═════ EXERCISE MATERIAL ═════
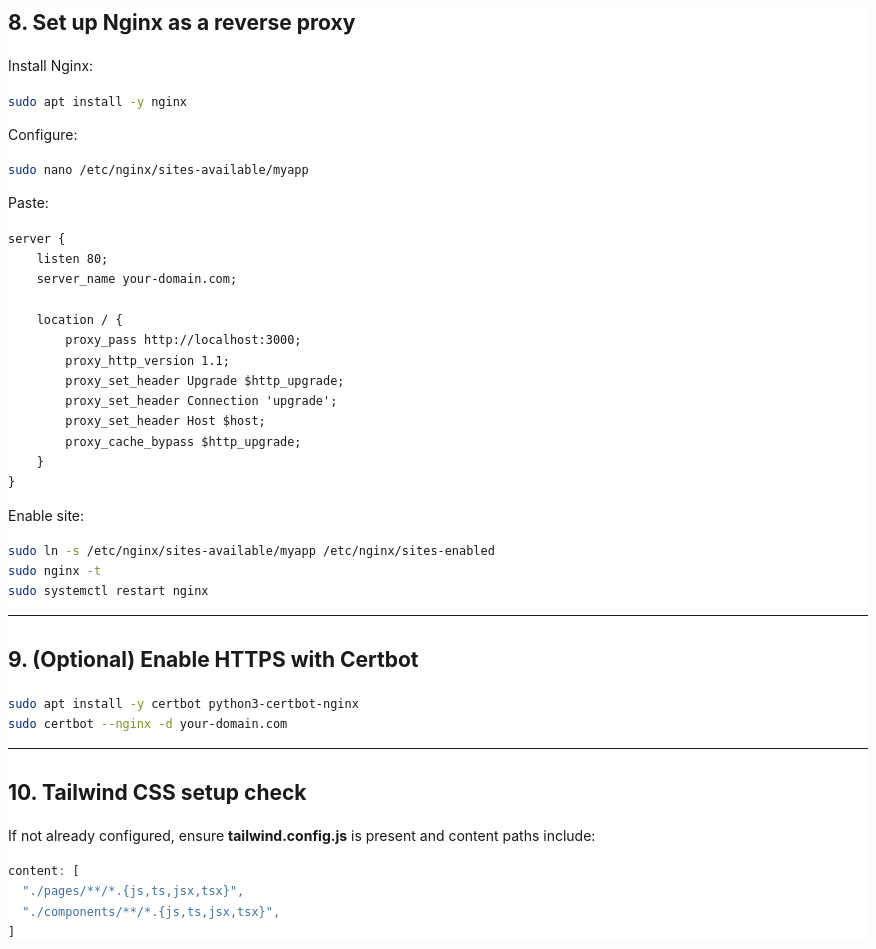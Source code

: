 
## **8. Set up Nginx as a reverse proxy**

Install Nginx:

```bash
sudo apt install -y nginx
```

Configure:

```bash
sudo nano /etc/nginx/sites-available/myapp
```

Paste:

```nginx
server {
    listen 80;
    server_name your-domain.com;

    location / {
        proxy_pass http://localhost:3000;
        proxy_http_version 1.1;
        proxy_set_header Upgrade $http_upgrade;
        proxy_set_header Connection 'upgrade';
        proxy_set_header Host $host;
        proxy_cache_bypass $http_upgrade;
    }
}
```

Enable site:

```bash
sudo ln -s /etc/nginx/sites-available/myapp /etc/nginx/sites-enabled
sudo nginx -t
sudo systemctl restart nginx
```

---

## **9. (Optional) Enable HTTPS with Certbot**

```bash
sudo apt install -y certbot python3-certbot-nginx
sudo certbot --nginx -d your-domain.com
```

---

## **10. Tailwind CSS setup check**

If not already configured, ensure **tailwind.config.js** is present and content paths include:

```js
content: [
  "./pages/**/*.{js,ts,jsx,tsx}",
  "./components/**/*.{js,ts,jsx,tsx}",
]
```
═════
HOW TO COMPLETE THIS TASK:
When a line in the material above contains the word "sites", copy that line out.

TASK OUTPUT:
sudo nano /etc/nginx/sites-available/myapp
sudo ln -s /etc/nginx/sites-available/myapp /etc/nginx/sites-enabled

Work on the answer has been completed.